I have started using it as a substitute, not just for a black board, but also for paper. When I meet with students in my office, we write on the tablet. Here are some immediate advantages:
- from one meeting to the next, I can recover my notes from the previous meeting. It saves us from having to write notes or finding my loose sheets from the previous meeting. It's a good antidote to my lack or organization. Some people have a different notebook for each research project: the tablet is the digital equivalent
- pens of all colors are readily available (whereas, when I use pen and paper, I seldom have more than a few colors at my disposal)
- ability to send my collaborators the current file at any time
- as we discuss problems, often we want to change the order of the argument. When you say "oh, we should have defined x before doing this operation", on paper it requires an ugly margin addition; when these modifications accumulate, it becomes unreadable. Whereas, on the tablet, it's easy to move things around or to create an extra page. At the same time, it does not distract me from thinking about the problem we're discussing (in the way a standard editor would).

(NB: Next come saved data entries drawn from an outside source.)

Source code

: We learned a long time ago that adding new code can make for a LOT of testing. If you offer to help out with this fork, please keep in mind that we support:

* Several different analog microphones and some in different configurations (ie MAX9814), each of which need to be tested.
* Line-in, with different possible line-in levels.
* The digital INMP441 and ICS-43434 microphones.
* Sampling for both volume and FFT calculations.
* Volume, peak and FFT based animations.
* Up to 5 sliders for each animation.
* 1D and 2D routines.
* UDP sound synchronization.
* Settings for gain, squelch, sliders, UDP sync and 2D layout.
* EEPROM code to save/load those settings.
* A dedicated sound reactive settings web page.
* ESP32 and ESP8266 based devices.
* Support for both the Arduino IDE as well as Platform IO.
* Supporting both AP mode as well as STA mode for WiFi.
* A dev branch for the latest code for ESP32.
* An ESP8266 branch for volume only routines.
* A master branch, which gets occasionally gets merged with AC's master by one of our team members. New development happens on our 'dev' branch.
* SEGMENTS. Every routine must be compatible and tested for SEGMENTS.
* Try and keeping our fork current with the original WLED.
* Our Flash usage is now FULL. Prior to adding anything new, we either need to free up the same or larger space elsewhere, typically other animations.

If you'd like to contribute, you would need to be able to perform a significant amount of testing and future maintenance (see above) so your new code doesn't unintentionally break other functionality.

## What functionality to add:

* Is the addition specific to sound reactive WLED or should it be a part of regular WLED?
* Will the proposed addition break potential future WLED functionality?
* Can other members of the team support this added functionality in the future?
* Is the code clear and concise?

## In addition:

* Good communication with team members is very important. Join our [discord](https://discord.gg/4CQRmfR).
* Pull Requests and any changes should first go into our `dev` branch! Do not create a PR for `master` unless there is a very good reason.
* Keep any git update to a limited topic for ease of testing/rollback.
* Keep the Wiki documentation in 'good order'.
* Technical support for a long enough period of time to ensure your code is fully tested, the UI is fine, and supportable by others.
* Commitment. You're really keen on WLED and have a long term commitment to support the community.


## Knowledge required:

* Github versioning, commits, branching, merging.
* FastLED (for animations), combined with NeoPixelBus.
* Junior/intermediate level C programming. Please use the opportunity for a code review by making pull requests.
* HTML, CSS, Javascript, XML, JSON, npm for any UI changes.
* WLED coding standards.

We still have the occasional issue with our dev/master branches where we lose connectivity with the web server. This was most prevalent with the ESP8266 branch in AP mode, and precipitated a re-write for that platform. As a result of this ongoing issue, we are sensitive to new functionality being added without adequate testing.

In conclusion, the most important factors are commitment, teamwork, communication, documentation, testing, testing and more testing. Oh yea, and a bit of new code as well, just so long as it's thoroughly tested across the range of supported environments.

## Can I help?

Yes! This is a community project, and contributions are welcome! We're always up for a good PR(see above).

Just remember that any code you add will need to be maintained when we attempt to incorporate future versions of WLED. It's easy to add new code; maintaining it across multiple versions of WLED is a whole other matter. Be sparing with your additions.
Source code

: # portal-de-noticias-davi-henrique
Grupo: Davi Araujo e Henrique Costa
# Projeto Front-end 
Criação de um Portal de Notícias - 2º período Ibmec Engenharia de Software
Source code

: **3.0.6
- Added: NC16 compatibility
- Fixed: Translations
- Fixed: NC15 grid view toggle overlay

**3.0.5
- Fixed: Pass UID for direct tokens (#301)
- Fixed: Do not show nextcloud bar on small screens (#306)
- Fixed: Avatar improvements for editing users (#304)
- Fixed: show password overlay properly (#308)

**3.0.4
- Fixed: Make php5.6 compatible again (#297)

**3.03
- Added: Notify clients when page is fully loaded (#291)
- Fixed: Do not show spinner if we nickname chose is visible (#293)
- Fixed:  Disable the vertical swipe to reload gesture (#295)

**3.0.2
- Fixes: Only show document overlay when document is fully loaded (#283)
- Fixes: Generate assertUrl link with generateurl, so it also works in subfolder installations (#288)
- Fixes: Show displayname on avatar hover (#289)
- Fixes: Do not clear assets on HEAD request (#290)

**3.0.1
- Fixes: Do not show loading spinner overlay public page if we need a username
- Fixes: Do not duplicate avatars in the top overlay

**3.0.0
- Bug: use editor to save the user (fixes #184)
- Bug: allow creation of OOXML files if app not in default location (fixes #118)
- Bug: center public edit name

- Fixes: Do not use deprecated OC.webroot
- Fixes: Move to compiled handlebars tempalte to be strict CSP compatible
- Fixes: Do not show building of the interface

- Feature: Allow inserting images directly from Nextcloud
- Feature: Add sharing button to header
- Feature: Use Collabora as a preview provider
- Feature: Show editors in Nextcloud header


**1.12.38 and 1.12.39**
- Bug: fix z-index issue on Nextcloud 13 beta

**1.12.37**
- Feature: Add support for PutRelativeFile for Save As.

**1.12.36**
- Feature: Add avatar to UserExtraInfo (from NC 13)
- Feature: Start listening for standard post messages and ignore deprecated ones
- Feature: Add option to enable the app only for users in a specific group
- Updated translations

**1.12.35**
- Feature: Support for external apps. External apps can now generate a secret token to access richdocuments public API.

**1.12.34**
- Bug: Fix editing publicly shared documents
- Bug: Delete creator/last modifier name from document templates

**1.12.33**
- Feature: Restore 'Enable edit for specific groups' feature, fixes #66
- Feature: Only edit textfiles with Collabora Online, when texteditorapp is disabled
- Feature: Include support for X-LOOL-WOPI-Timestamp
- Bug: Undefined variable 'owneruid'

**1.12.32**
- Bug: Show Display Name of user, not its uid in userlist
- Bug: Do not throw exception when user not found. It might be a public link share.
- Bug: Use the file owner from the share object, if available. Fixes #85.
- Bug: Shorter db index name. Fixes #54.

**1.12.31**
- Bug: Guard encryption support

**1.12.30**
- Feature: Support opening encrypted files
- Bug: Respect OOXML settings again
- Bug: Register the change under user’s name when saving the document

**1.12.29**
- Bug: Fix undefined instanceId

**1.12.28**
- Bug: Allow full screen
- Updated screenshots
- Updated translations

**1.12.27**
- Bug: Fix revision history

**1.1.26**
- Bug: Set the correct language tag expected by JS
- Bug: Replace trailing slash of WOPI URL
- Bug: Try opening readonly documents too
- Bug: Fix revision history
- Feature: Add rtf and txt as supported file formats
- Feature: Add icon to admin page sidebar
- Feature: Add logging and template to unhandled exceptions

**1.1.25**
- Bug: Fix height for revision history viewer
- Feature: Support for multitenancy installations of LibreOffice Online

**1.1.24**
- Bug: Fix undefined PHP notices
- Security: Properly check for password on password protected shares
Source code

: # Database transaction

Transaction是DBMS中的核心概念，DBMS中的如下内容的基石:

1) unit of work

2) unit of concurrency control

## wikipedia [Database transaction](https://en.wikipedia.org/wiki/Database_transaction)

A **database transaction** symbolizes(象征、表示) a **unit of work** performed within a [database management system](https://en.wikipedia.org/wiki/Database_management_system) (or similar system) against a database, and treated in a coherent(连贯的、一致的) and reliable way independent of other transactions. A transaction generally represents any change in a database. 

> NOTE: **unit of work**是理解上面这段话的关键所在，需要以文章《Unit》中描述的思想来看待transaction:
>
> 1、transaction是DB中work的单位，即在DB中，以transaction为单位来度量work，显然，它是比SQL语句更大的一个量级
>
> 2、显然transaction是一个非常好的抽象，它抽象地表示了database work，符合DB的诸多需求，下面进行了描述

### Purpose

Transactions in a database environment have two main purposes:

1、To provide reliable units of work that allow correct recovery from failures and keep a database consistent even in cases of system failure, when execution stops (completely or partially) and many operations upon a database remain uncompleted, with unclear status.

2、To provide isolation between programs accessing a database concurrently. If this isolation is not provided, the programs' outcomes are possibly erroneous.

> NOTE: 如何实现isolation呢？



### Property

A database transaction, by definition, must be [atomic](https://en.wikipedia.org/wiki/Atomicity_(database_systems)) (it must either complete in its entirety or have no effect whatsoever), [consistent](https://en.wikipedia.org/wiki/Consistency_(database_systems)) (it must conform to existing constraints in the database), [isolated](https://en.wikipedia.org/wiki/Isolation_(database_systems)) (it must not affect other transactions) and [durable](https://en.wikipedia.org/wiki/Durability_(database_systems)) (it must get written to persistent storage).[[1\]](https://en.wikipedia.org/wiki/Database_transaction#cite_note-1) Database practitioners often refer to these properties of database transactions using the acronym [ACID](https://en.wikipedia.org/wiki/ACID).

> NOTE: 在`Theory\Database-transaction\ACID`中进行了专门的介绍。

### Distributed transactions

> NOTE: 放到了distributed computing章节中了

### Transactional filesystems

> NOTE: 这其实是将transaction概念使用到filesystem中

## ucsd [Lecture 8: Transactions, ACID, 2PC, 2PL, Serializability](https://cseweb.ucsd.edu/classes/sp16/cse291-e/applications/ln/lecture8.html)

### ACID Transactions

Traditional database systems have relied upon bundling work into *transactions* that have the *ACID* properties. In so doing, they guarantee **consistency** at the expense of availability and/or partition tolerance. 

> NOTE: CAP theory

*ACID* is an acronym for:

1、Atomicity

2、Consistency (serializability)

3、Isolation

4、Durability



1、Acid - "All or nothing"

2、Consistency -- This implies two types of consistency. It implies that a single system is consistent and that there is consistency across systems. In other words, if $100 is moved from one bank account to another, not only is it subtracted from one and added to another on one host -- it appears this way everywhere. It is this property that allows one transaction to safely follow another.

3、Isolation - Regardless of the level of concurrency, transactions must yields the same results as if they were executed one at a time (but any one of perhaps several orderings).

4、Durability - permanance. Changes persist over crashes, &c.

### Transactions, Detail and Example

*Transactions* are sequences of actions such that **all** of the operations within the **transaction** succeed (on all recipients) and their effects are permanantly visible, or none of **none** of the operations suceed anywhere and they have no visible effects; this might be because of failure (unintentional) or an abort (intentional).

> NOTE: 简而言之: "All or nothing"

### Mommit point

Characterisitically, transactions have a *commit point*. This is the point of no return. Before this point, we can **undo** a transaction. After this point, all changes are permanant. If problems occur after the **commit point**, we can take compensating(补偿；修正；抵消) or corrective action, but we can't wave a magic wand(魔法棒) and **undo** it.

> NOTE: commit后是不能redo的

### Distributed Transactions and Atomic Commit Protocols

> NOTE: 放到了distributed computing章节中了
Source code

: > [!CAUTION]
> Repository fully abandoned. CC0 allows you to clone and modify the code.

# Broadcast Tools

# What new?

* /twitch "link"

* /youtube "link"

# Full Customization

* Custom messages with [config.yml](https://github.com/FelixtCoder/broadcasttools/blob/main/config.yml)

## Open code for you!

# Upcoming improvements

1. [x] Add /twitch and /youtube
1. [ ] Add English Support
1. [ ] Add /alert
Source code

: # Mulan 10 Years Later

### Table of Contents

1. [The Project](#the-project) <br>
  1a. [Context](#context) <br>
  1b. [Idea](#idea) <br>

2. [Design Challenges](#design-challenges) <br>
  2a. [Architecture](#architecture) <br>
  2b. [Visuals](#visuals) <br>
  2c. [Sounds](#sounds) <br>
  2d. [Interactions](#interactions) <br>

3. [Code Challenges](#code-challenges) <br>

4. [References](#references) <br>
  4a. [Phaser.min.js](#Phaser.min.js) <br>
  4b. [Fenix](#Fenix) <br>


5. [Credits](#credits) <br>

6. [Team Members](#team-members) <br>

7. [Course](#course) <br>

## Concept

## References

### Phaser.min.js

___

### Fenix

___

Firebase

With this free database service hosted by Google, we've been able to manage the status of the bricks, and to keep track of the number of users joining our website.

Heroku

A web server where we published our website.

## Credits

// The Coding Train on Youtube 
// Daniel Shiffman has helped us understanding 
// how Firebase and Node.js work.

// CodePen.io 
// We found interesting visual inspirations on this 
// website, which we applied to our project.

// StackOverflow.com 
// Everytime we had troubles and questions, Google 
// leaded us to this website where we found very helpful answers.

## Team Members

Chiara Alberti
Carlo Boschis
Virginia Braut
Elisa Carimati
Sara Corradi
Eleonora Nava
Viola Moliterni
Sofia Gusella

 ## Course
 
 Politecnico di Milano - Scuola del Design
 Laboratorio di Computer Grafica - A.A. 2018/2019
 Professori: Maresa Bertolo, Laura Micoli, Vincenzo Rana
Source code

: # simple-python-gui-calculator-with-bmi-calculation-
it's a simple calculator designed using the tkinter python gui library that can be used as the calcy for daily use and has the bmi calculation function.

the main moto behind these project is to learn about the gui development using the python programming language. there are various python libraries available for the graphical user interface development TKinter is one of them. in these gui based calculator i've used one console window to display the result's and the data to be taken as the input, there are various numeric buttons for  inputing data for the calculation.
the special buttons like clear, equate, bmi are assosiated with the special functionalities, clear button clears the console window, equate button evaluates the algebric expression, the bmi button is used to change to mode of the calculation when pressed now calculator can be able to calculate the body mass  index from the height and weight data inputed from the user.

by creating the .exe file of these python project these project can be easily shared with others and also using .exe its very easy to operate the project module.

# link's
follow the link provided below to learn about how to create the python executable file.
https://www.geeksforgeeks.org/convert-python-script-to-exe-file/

I am currently working on a paper and it seems to help organize our thoughts and our writing. Often the arguments of a proof come in the wrong order, or are mixed up, perhaps with algorithm and analysis discussed all together, or defining an object and proving things about it simultaneously (as happens when one is developping ideas), and then one needs to separate them cleanly for a rigorous and clearer writing. On a tablet that can be done by moving objects with the stylus.

The other day my son had a question about his Math homework, and I got out the tablet to explain it to him!

The only advantage of pen and paper over the tablet are the physical constraints: using a tablet requires having a tablet. It's heavy, it diffuses heat, and it needs to be plugged in after a short time.

I read that many are dubious about the stylus and do not consider it a good invention, but, in my view, using a finger instead of a stylus is like using fingerpaint instead of a paintbrush.

1 comment:

  1. I'm considering doing the same as you. I'm wondering: which stylus are you using? Is it the Pogo Sketch?